From: Ming Lei <[email protected]>
To: Pavel Begunkov <[email protected]>
Cc: Jens Axboe <[email protected]>,
[email protected], [email protected],
Kevin Wolf <[email protected]>,
[email protected]
Subject: Re: [PATCH V3 5/9] io_uring: support SQE group
Date: Mon, 17 Jun 2024 11:54:34 +0800 [thread overview]
Message-ID: <Zm+zemW1Bi5ZF9DE@fedora> (raw)
In-Reply-To: <[email protected]>
On Sun, Jun 16, 2024 at 08:13:26PM +0100, Pavel Begunkov wrote:
> On 6/13/24 02:45, Ming Lei wrote:
> > On Mon, Jun 10, 2024 at 03:53:51AM +0100, Pavel Begunkov wrote:
> > > On 5/11/24 01:12, Ming Lei wrote:
> > > > SQE group is defined as one chain of SQEs starting with the first SQE that
> > > > has IOSQE_SQE_GROUP set, and ending with the first subsequent SQE that
> > > > doesn't have it set, and it is similar with chain of linked SQEs.
> > >
> > > The main concern stays same, it adds overhead nearly to every
> > > single hot function I can think of, as well as lots of
> > > complexity.
> >
> > Almost every sqe group change is covered by REQ_F_SQE_GROUP, so I am
> > not clear what the added overhead is.
>
> Yes, and there is a dozen of such in the hot path.

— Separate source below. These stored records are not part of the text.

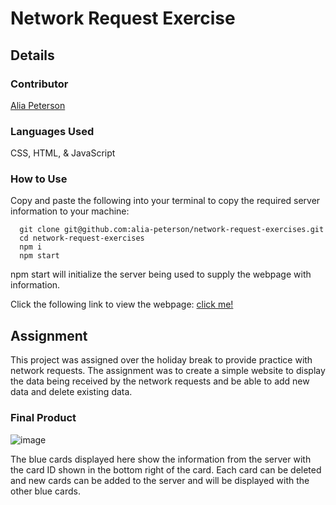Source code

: # Network Request Exercise

## Details
### Contributor
[Alia Peterson](https://github.com/alia-peterson)

### Languages Used
CSS, HTML, & JavaScript

### How to Use

Copy and paste the following into your terminal to copy the required server information to your machine:
```
  git clone git@github.com:alia-peterson/network-request-exercises.git
  cd network-request-exercises
  npm i
  npm start
```
npm start will initialize the server being used to supply the webpage with information.

Click the following link to view the webpage: [click me!](alia-peterson.github.io/network-request-exercises/src/index.html)

## Assignment

This project was assigned over the holiday break to provide practice with network requests. The assignment was to create a simple website to display the data being received by the network requests and be able to add new data and delete existing data.

### Final Product

![image](https://user-images.githubusercontent.com/70297733/103467241-52da9300-4d0a-11eb-8e38-58763972a3a8.png)

The blue cards displayed here show the information from the server with the card ID shown in the bottom right of the card. Each card can be deleted and new cards can be added to the server and will be displayed with the other blue cards.
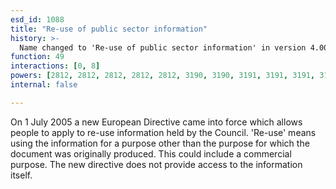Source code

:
 ```yaml
---
esd_id: 1088
title: "Re-use of public sector information"
history: >-
  Name changed to 'Re-use of public sector information' in version 4.00
function: 49
interactions: [0, 8]
powers: [2812, 2812, 2812, 2812, 2812, 3190, 3190, 3191, 3191, 3191, 3191, 3191, 3191, 3191, 3191, 3191]
internal: false

---
```


On 1 July 2005 a new European Directive came into force which allows people to apply to re-use information held by the Council. 'Re-use' means using the information for a purpose other than the purpose for which the document was originally produced. This could include a commercial purpose. The new directive does not provide access to the information itself.

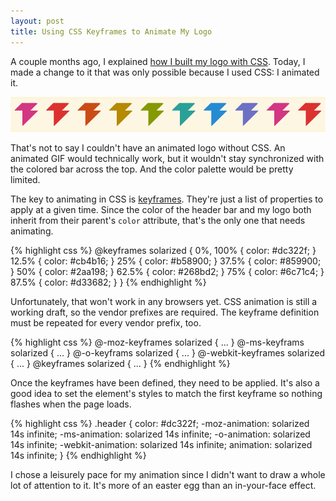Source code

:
 ```yaml
---
layout: post
title: Using CSS Keyframes to Animate My Logo
---
```


A couple months ago, I explained [how I built my logo with CSS][1].
Today, I made a change to it that was only possible because I used
CSS: I animated it.

![Exploded logo animation][2]

That's not to say I couldn't have an animated logo without CSS. An
animated GIF would technically work, but it wouldn't stay synchronized
with the colored bar across the top. And the color palette would
be pretty limited.

The key to animating in CSS is [keyframes][3]. They're just a list
of properties to apply at a given time. Since the color of the
header bar and my logo both inherit from their parent's `color`
attribute, that's the only one that needs animating.

{% highlight css %}
@keyframes solarized {
    0%, 100% { color: #dc322f; }
    12.5%    { color: #cb4b16; }
    25%      { color: #b58900; }
    37.5%    { color: #859900; }
    50%      { color: #2aa198; }
    62.5%    { color: #268bd2; }
    75%      { color: #6c71c4; }
    87.5%    { color: #d33682; }
}
{% endhighlight %}

Unfortunately, that won't work in any browsers yet. CSS animation
is still a working draft, so the vendor prefixes are required. The
keyframe definition must be repeated for every vendor prefix, too.

{% highlight css %}
@-moz-keyframes    solarized { ... }
@-ms-keyframs      solarized { ... }
@-o-keyframs       solarized { ... }
@-webkit-keyframes solarized { ... }
@keyframes         solarized { ... }
{% endhighlight %}

Once the keyframes have been defined, they need to be applied. It's
also a good idea to set the element's styles to match the first
keyframe so nothing flashes when the page loads.

{% highlight css %}
.header {
    color: #dc322f;
    -moz-animation: solarized 14s infinite;
    -ms-animation: solarized 14s infinite;
    -o-animation: solarized 14s infinite;
    -webkit-animation: solarized 14s infinite;
    animation: solarized 14s infinite;
}
{% endhighlight %}

I chose a leisurely pace for my animation since I didn't want to
draw a whole lot of attention to it. It's more of an easter egg
than an in-your-face effect.

[1]: /2011/10/29/how-i-built-my-logo-with-css/
[2]: /static/images/2011-12-20-figure-1.png
[3]: https://developer.mozilla.org/en/CSS/@keyframes
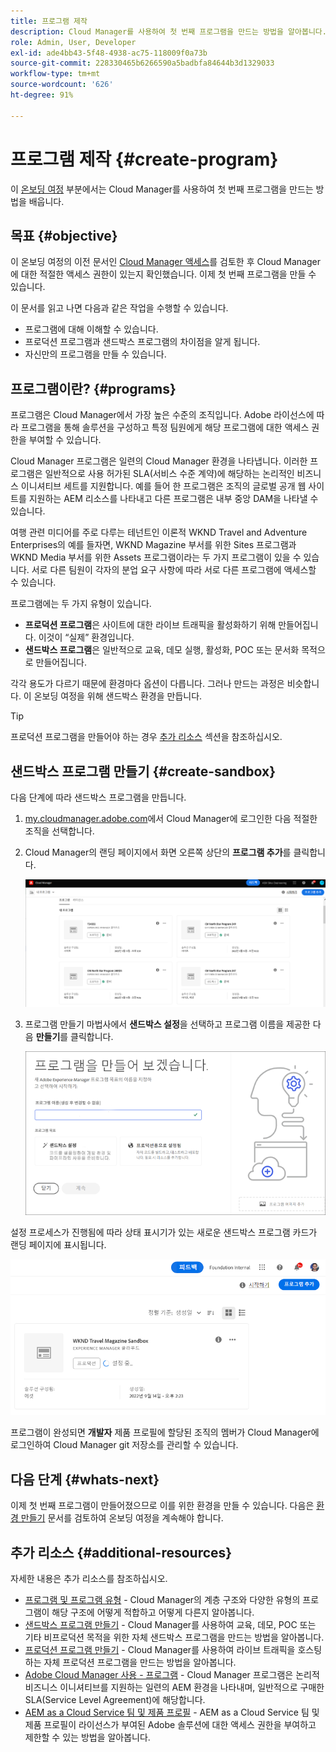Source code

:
 ```yaml
---
title: 프로그램 제작
description: Cloud Manager를 사용하여 첫 번째 프로그램을 만드는 방법을 알아봅니다.
role: Admin, User, Developer
exl-id: ade4bb43-5f48-4938-ac75-118009f0a73b
source-git-commit: 228330465b6266590a5badbfa84644b3d1329033
workflow-type: tm+mt
source-wordcount: '626'
ht-degree: 91%

---
```


# 프로그램 제작 {#create-program}

이 [온보딩 여정](overview.md) 부분에서는 Cloud Manager를 사용하여 첫 번째 프로그램을 만드는 방법을 배웁니다.

## 목표 {#objective}

이 온보딩 여정의 이전 문서인 [Cloud Manager 액세스](cloud-manager.md)를 검토한 후 Cloud Manager에 대한 적절한 액세스 권한이 있는지 확인했습니다. 이제 첫 번째 프로그램을 만들 수 있습니다.

이 문서를 읽고 나면 다음과 같은 작업을 수행할 수 있습니다.

* 프로그램에 대해 이해할 수 있습니다.
* 프로덕션 프로그램과 샌드박스 프로그램의 차이점을 알게 됩니다.
* 자신만의 프로그램을 만들 수 있습니다.

## 프로그램이란? {#programs}

프로그램은 Cloud Manager에서 가장 높은 수준의 조직입니다. Adobe 라이선스에 따라 프로그램을 통해 솔루션을 구성하고 특정 팀원에게 해당 프로그램에 대한 액세스 권한을 부여할 수 있습니다.

Cloud Manager 프로그램은 일련의 Cloud Manager 환경을 나타냅니다. 이러한 프로그램은 일반적으로 사용 허가된 SLA(서비스 수준 계약)에 해당하는 논리적인 비즈니스 이니셔티브 세트를 지원합니다. 예를 들어 한 프로그램은 조직의 글로벌 공개 웹 사이트를 지원하는 AEM 리소스를 나타내고 다른 프로그램은 내부 중앙 DAM을 나타낼 수 있습니다.

여행 관련 미디어를 주로 다루는 테넌트인 이론적 WKND Travel and Adventure Enterprises의 예를 들자면, WKND Magazine 부서를 위한 Sites 프로그램과 WKND Media 부서를 위한 Assets 프로그램이라는 두 가지 프로그램이 있을 수 있습니다. 서로 다른 팀원이 각자의 분업 요구 사항에 따라 서로 다른 프로그램에 액세스할 수 있습니다.

프로그램에는 두 가지 유형이 있습니다.

* **프로덕션 프로그램**&#x200B;은 사이트에 대한 라이브 트래픽을 활성화하기 위해 만들어집니다. 이것이 “실제” 환경입니다.
* **샌드박스 프로그램**&#x200B;은 일반적으로 교육, 데모 실행, 활성화, POC 또는 문서화 목적으로 만들어집니다.

각각 용도가 다르기 때문에 환경마다 옵션이 다릅니다. 그러나 만드는 과정은 비슷합니다. 이 온보딩 여정을 위해 샌드박스 환경을 만듭니다.

>[!TIP]
>
>프로덕션 프로그램을 만들어야 하는 경우 [추가 리소스](#additional-resources) 섹션을 참조하십시오.

## 샌드박스 프로그램 만들기 {#create-sandbox}

다음 단계에 따라 샌드박스 프로그램을 만듭니다.

1. [my.cloudmanager.adobe.com](https://my.cloudmanager.adobe.com/)에서 Cloud Manager에 로그인한 다음 적절한 조직을 선택합니다.

1. Cloud Manager의 랜딩 페이지에서 화면 오른쪽 상단의 **프로그램 추가**&#x200B;를 클릭합니다.

   ![Cloud Manager 랜딩 페이지](/help/implementing/cloud-manager/getting-access-to-aem-in-cloud/assets/first_timelogin1.png)

1. 프로그램 만들기 마법사에서 **샌드박스 설정**&#x200B;을 선택하고 프로그램 이름을 제공한 다음 **만들기**&#x200B;를 클릭합니다.

   ![프로그램 유형 만들기](/help/implementing/cloud-manager/getting-access-to-aem-in-cloud/assets/create-sandbox.png)

설정 프로세스가 진행됨에 따라 상태 표시기가 있는 새로운 샌드박스 프로그램 카드가 랜딩 페이지에 표시됩니다.

![개요 페이지에서 샌드박스 만들기](/help/implementing/cloud-manager/getting-access-to-aem-in-cloud/assets/program-create-setupdemo2.png)

프로그램이 완성되면 **개발자** 제품 프로필에 할당된 조직의 멤버가 Cloud Manager에 로그인하여 Cloud Manager git 저장소를 관리할 수 있습니다.

## 다음 단계 {#whats-next}

이제 첫 번째 프로그램이 만들어졌으므로 이를 위한 환경을 만들 수 있습니다. 다음은 [환경 만들기](create-environments.md) 문서를 검토하여 온보딩 여정을 계속해야 합니다.

## 추가 리소스 {#additional-resources}

자세한 내용은 추가 리소스를 참조하십시오.

* [프로그램 및 프로그램 유형](/help/implementing/cloud-manager/getting-access-to-aem-in-cloud/program-types.md) - Cloud Manager의 계층 구조와 다양한 유형의 프로그램이 해당 구조에 어떻게 적합하고 어떻게 다른지 알아봅니다.
* [샌드박스 프로그램 만들기](/help/implementing/cloud-manager/getting-access-to-aem-in-cloud/creating-sandbox-programs.md) - Cloud Manager를 사용하여 교육, 데모, POC 또는 기타 비프로덕션 목적을 위한 자체 샌드박스 프로그램을 만드는 방법을 알아봅니다.
* [프로덕션 프로그램 만들기](/help/implementing/cloud-manager/getting-access-to-aem-in-cloud/creating-production-programs.md) - Cloud Manager를 사용하여 라이브 트래픽을 호스팅하는 자체 프로덕션 프로그램을 만드는 방법을 알아봅니다.
* [Adobe Cloud Manager 사용 - 프로그램](https://experienceleague.adobe.com/docs/experience-manager-learn/cloud-service/cloud-manager/programs.html) - Cloud Manager 프로그램은 논리적 비즈니스 이니셔티브를 지원하는 일련의 AEM 환경을 나타내며, 일반적으로 구매한 SLA(Service Level Agreement)에 해당합니다.
* [AEM as a Cloud Service 팀 및 제품 프로필](/help/onboarding/aem-cs-team-product-profiles.md) - AEM as a Cloud Service 팀 및 제품 프로필이 라이선스가 부여된 Adobe 솔루션에 대한 액세스 권한을 부여하고 제한할 수 있는 방법을 알아봅니다.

req->flags is supposed to be L1-cached in all these hot paths, and the
check is basically zero cost, so SQE_GROUP shouldn't add extra cost for
existed io_uring core code path.
>
> > > Another minor issue is REQ_F_INFLIGHT, as explained before,
> > > cancellation has to be able to find all REQ_F_INFLIGHT
> > > requests. Requests you add to a group can have that flag
> > > but are not discoverable by core io_uring code.
> >
> > OK, we can deal with it by setting leader as REQ_F_INFLIGHT if the
> > flag is set for any member, since all members are guaranteed to
> > be drained when leader is completed. Will do it in V4.
>
> Or fail if see one, that's also fine. REQ_F_INFLIGHT is
> only set for POLL requests polling another io_uring.
It is set for read-write/tee/splice op with normal file too, so looks
not safe to fail.
>
> > > Another note, I'll be looking deeper into this patch, there
> > > is too much of random tossing around of requests / refcounting
> > > and other dependencies, as well as odd intertwinings with
> > > other parts.
> >
> > The only thing wrt. request refcount is for io-wq, since request
> > reference is grabbed when the req is handled in io-wq context, and
> > group leader need to be completed after all members are done. That
> > is all special change wrt. request refcounting.
>
> I rather mean refcounting the group leader, even if it's not
> atomic.
If you mean reusing req->refs for refcounting the group leader, it may
not work, cause member can complete from io-wq, but leader may not.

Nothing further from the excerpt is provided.